Quando una settimana fa don Giuseppe rientrò dall’ospedale a Casa Kolbe, le sue condizioni non apparivano promettenti. Ero lì con padre Giuseppe Franco – che ringraziamo per la sua dedizione ai nostri confratelli infermi – e nei momenti in cui aveva percezione del dolore fisico, il nostro don Giuseppe pronunciava e ripeteva un nome: «mamma, mamma…». Dunque una dolcezza nascosta, che non immaginavamo in lui.

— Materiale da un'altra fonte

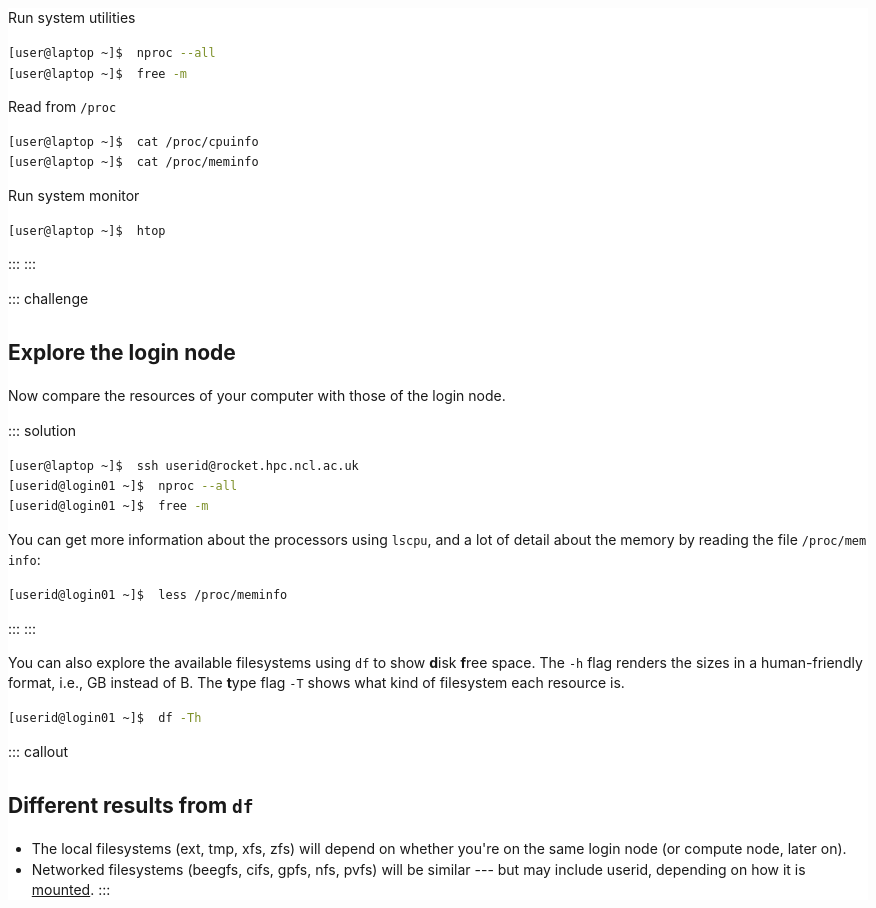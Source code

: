 Run system utilities
```bash
[user@laptop ~]$  nproc --all
[user@laptop ~]$  free -m
```

Read from `/proc`
```bash
[user@laptop ~]$  cat /proc/cpuinfo
[user@laptop ~]$  cat /proc/meminfo
```

Run system monitor
```bash
[user@laptop ~]$  htop
```

:::
:::


::: challenge
## Explore the login node

Now compare the resources of your computer with those of the login node.

::: solution

```bash
[user@laptop ~]$  ssh userid@rocket.hpc.ncl.ac.uk
[userid@login01 ~]$  nproc --all
[userid@login01 ~]$  free -m
```

You can get more information about the processors using `lscpu`,
and a lot of detail about the memory by reading the file `/proc/meminfo`:

```bash
[userid@login01 ~]$  less /proc/meminfo
```
:::
:::

You can also explore the available filesystems using `df` to show **d**isk
**f**ree space. The `-h` flag renders the sizes in a human-friendly format,
i.e., GB instead of B. The **t**ype flag `-T` shows what kind of filesystem
each resource is.

```bash
[userid@login01 ~]$  df -Th
```


::: callout
## Different results from `df`
- The local filesystems (ext, tmp, xfs, zfs) will depend on whether you're
on the same login node (or compute node, later on).
- Networked filesystems
(beegfs, cifs, gpfs, nfs, pvfs) will be similar --- but may include
userid, depending on how it is [mounted](
https://en.wikipedia.org/wiki/Mount_(computing)).
:::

Eccoci qui a ricomporre in questa celebrazione della Pasqua di Cristo il mistero della chiamata che motiva e sostiene tutta la vicenda umana e ministeriale di don Giuseppe. La parabola di Gesù ascoltata nel Vangelo di oggi è un capolavoro di accondiscendenza divina e di misericordia, che accoglie e valorizza in ogni ora, anche in quella estrema delle ultime possibilità, addirittura “fuori tempo”: «Andate anche voi nella vigna: quello che è giusto ve lo darò». Colpiscono i molteplici impegni pastorali assolti da don Giuseppe oltre quello del cuore: l’insegnamento. Fu a Roma tra i granatieri e, poi, “missionario per gli emigranti a Colonia”. Nella vigna del Signore egli è andato a tutte le ore. Nel suo cuore ha nutrito un’attenzione a chi è nella povertà ed è nel bisogno. Immaginiamo come ora, compiuta la sua vita terrena e la sua missione, sia affacciato sul mistero di Dio. Il Signore della vigna è ancora a sorprendere, oltre le sue molteplici chiamate sparse ovunque e attive fino agli ultimi. Nella parabola che abbiamo ascoltato Gesù dà voce alla consegna d’amore che Dio rivolge a tutti: «“Amico, io non ti faccio torto. […] Io voglio dare anche a quest’ultimo quanto a te: non posso fare delle mie cose quello che voglio? Oppure tu sei invidioso perché io sono buono?”». È la prova estrema dell’amore sconfinato di Dio. Gesù l’annuncia così: «Gli ultimi saranno primi e i primi, ultimi». Affidiamo ora a questa promessa di Gesù il nostro fratello Giuseppe.